Exercise directions: For the records below, count the lines containing the word "sudo" and reply with the number alone.

##### Data for analysis #####

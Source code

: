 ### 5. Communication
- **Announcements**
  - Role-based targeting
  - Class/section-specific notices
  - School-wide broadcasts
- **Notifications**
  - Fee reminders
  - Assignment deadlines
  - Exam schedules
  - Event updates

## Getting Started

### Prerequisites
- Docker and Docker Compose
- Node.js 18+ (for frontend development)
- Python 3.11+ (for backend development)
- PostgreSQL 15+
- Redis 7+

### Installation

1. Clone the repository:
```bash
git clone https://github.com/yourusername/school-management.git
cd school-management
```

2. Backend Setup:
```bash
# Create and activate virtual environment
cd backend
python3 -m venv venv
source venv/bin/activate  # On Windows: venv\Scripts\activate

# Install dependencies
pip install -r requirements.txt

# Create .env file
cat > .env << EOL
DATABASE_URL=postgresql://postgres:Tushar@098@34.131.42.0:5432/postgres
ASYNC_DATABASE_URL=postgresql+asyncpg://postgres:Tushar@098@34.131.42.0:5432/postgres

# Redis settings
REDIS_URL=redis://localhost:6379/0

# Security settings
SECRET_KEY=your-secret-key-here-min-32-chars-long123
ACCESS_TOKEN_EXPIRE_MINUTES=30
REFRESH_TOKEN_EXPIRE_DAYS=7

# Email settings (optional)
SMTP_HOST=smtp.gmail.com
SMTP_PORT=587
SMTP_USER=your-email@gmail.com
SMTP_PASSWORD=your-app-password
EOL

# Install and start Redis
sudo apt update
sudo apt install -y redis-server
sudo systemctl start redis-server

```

#####

Solution to the problem: 3